How does the counting work? A team of dedicated actuarial physicists with high-tech versions of those clicky-counter things umpires use? Some gadget that’s capable of not only counting to 9 billion in a second, but hitting “start” on the Doomsday Device within the margin for error?

You just buy one of these.

Well, not yet, but that’s the general idea behind the new standard. One mole of carbon-12 is defined to be that number of atoms of carbon-12 such that their total mass is precisely 12 grams. We can use precision measurements to find out what the ratio of the mass of an atom of silicon to an atom of carbon is, so we know how many grams a mole of silicon should weigh.
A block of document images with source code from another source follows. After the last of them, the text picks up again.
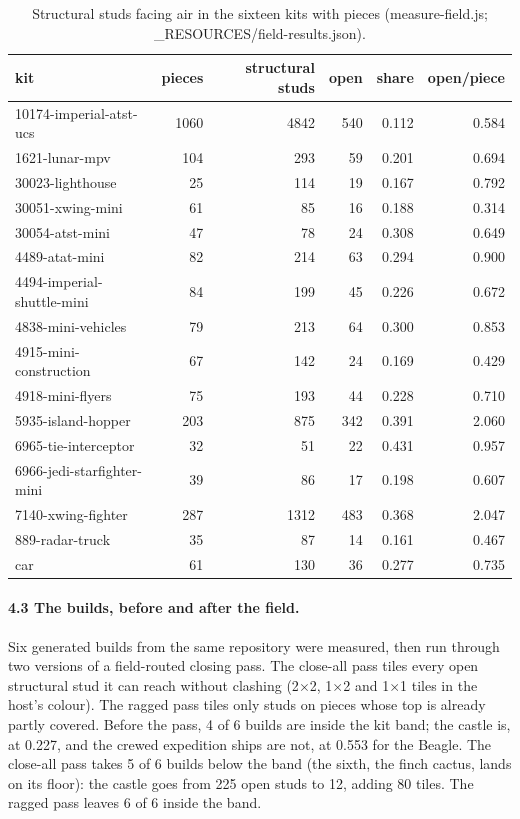 \documentclass[11pt,a4paper]{article}
\begin{document}
\begin{table}[h]\centering\footnotesize\begin{tabular}{lrrrrr}\toprule kit & pieces & structural studs & open & share & open/piece\\\midrule
10174-imperial-atst-ucs & 1060 & 4842 & 540 & 0.112 & 0.584\\
1621-lunar-mpv & 104 & 293 & 59 & 0.201 & 0.694\\
30023-lighthouse & 25 & 114 & 19 & 0.167 & 0.792\\
30051-xwing-mini & 61 & 85 & 16 & 0.188 & 0.314\\
30054-atst-mini & 47 & 78 & 24 & 0.308 & 0.649\\
4489-atat-mini & 82 & 214 & 63 & 0.294 & 0.900\\
4494-imperial-shuttle-mini & 84 & 199 & 45 & 0.226 & 0.672\\
4838-mini-vehicles & 79 & 213 & 64 & 0.300 & 0.853\\
4915-mini-construction & 67 & 142 & 24 & 0.169 & 0.429\\
4918-mini-flyers & 75 & 193 & 44 & 0.228 & 0.710\\
5935-island-hopper & 203 & 875 & 342 & 0.391 & 2.060\\
6965-tie-interceptor & 32 & 51 & 22 & 0.431 & 0.957\\
6966-jedi-starfighter-mini & 39 & 86 & 17 & 0.198 & 0.607\\
7140-xwing-fighter & 287 & 1312 & 483 & 0.368 & 2.047\\
889-radar-truck & 35 & 87 & 14 & 0.161 & 0.467\\
car & 61 & 130 & 36 & 0.277 & 0.735\\\bottomrule\end{tabular}\caption{Structural studs facing air in the sixteen kits with pieces (measure-field.js; \_RESOURCES/field-results.json).}\end{table}
\paragraph{4.3 The builds, before and after the field.} Six generated builds from the same repository were measured, then run through two versions of a field-routed closing pass. The close-all pass tiles every open structural stud it can reach without clashing (2$\times$2, 1$\times$2 and 1$\times$1 tiles in the host's colour). The ragged pass tiles only studs on pieces whose top is already partly covered. Before the pass, 4 of 6 builds are inside the kit band; the castle is, at 0.227, and the crewed expedition ships are not, at 0.553 for the Beagle. The close-all pass takes 5 of 6 builds below the band (the sixth, the finch cactus, lands on its floor): the castle goes from 225 open studs to 12, adding 80 tiles. The ragged pass leaves 6 of 6 inside the band.
\end{document}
What we don’t know is precisely how many atoms are in a mole. So if we can manufacture some physical object for which we know the number (and type) of atoms extremely precisely, and we weigh that object relative to our “old kilogram” standard, then that allows use to precisely measure how many atoms (of silicon, say) make up an “old kilogram”. Then we define the “new kilogram” to be the weight of that number of atoms of silicon, and the iridium bar is no longer needed.

they should just say take 1 carbon-12 atom and multiply till you get 1 kilo. I don’t get the standard block I mean are scales really calibrated using that? I doubt it so whats the point?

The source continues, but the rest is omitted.